- WORK TO BE COMPLETED -
All of the data that follows needs to be printed again, exactly as it reads.

--- INPUT Enclosed Below ---

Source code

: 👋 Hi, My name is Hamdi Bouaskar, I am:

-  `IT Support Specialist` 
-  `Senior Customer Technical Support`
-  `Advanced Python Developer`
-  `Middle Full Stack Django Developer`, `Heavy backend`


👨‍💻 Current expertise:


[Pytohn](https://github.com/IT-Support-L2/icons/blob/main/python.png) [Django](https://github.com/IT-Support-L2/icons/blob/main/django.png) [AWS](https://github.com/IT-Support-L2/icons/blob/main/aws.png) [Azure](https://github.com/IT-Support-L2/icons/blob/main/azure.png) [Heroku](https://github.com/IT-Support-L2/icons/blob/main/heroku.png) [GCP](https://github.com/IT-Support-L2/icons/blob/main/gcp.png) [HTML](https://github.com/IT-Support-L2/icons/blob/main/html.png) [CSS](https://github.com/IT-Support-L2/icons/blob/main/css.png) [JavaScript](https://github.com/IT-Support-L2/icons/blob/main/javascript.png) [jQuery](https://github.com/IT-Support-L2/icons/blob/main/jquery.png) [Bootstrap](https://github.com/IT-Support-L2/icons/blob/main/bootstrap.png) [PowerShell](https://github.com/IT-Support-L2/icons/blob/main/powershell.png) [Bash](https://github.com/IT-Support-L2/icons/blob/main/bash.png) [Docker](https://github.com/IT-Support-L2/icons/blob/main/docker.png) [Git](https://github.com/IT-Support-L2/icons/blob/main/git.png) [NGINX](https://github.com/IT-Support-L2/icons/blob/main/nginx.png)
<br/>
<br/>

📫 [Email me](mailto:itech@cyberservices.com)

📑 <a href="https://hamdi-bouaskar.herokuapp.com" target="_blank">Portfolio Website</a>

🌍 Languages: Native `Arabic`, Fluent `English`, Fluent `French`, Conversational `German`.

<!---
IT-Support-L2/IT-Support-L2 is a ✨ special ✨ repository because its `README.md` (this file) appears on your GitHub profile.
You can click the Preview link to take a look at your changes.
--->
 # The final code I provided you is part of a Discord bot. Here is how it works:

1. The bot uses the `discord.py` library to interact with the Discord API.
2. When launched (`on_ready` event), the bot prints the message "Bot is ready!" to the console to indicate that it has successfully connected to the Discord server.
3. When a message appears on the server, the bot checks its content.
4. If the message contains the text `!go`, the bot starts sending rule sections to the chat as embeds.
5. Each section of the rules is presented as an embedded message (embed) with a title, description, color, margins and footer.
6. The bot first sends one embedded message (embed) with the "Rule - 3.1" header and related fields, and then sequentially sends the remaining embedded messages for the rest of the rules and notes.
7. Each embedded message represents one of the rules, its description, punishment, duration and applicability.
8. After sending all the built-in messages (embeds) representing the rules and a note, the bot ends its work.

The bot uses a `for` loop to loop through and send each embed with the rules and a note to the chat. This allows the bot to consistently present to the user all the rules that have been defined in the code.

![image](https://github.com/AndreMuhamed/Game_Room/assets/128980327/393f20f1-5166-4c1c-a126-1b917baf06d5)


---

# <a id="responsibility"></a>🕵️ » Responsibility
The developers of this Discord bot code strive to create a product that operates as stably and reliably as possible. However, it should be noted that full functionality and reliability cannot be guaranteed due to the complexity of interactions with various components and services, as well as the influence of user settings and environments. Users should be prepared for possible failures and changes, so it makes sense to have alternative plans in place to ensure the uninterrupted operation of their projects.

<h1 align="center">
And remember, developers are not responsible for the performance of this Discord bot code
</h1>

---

--- End of Enclosed INPUT ---

- EXERCISE SOLUTION -
Source code

: 👋 Hi, My name is Hamdi Bouaskar, I am:

-  `IT Support Specialist` 
-  `Senior Customer Technical Support`
-  `Advanced Python Developer`
-  `Middle Full Stack Django Developer`, `Heavy backend`


👨‍💻 Current expertise:


[Pytohn](https://github.com/IT-Support-L2/icons/blob/main/python.png) [Django](https://github.com/IT-Support-L2/icons/blob/main/django.png) [AWS](https://github.com/IT-Support-L2/icons/blob/main/aws.png) [Azure](https://github.com/IT-Support-L2/icons/blob/main/azure.png) [Heroku](https://github.com/IT-Support-L2/icons/blob/main/heroku.png) [GCP](https://github.com/IT-Support-L2/icons/blob/main/gcp.png) [HTML](https://github.com/IT-Support-L2/icons/blob/main/html.png) [CSS](https://github.com/IT-Support-L2/icons/blob/main/css.png) [JavaScript](https://github.com/IT-Support-L2/icons/blob/main/javascript.png) [jQuery](https://github.com/IT-Support-L2/icons/blob/main/jquery.png) [Bootstrap](https://github.com/IT-Support-L2/icons/blob/main/bootstrap.png) [PowerShell](https://github.com/IT-Support-L2/icons/blob/main/powershell.png) [Bash](https://github.com/IT-Support-L2/icons/blob/main/bash.png) [Docker](https://github.com/IT-Support-L2/icons/blob/main/docker.png) [Git](https://github.com/IT-Support-L2/icons/blob/main/git.png) [NGINX](https://github.com/IT-Support-L2/icons/blob/main/nginx.png)
<br/>
<br/>

📫 [Email me](mailto:itech@cyberservices.com)

📑 <a href="https://hamdi-bouaskar.herokuapp.com" target="_blank">Portfolio Website</a>

🌍 Languages: Native `Arabic`, Fluent `English`, Fluent `French`, Conversational `German`.

<!---
IT-Support-L2/IT-Support-L2 is a ✨ special ✨ repository because its `README.md` (this file) appears on your GitHub profile.
You can click the Preview link to take a look at your changes.
--->
 # The final code I provided you is part of a Discord bot. Here is how it works:

1. The bot uses the `discord.py` library to interact with the Discord API.
2. When launched (`on_ready` event), the bot prints the message "Bot is ready!" to the console to indicate that it has successfully connected to the Discord server.
3. When a message appears on the server, the bot checks its content.
4. If the message contains the text `!go`, the bot starts sending rule sections to the chat as embeds.
5. Each section of the rules is presented as an embedded message (embed) with a title, description, color, margins and footer.
6. The bot first sends one embedded message (embed) with the "Rule - 3.1" header and related fields, and then sequentially sends the remaining embedded messages for the rest of the rules and notes.
7. Each embedded message represents one of the rules, its description, punishment, duration and applicability.
8. After sending all the built-in messages (embeds) representing the rules and a note, the bot ends its work.

The bot uses a `for` loop to loop through and send each embed with the rules and a note to the chat. This allows the bot to consistently present to the user all the rules that have been defined in the code.

![image](https://github.com/AndreMuhamed/Game_Room/assets/128980327/393f20f1-5166-4c1c-a126-1b917baf06d5)


---

# <a id="responsibility"></a>🕵️ » Responsibility
The developers of this Discord bot code strive to create a product that operates as stably and reliably as possible. However, it should be noted that full functionality and reliability cannot be guaranteed due to the complexity of interactions with various components and services, as well as the influence of user settings and environments. Users should be prepared for possible failures and changes, so it makes sense to have alternative plans in place to ensure the uninterrupted operation of their projects.

<h1 align="center">
And remember, developers are not responsible for the performance of this Discord bot code
</h1>

---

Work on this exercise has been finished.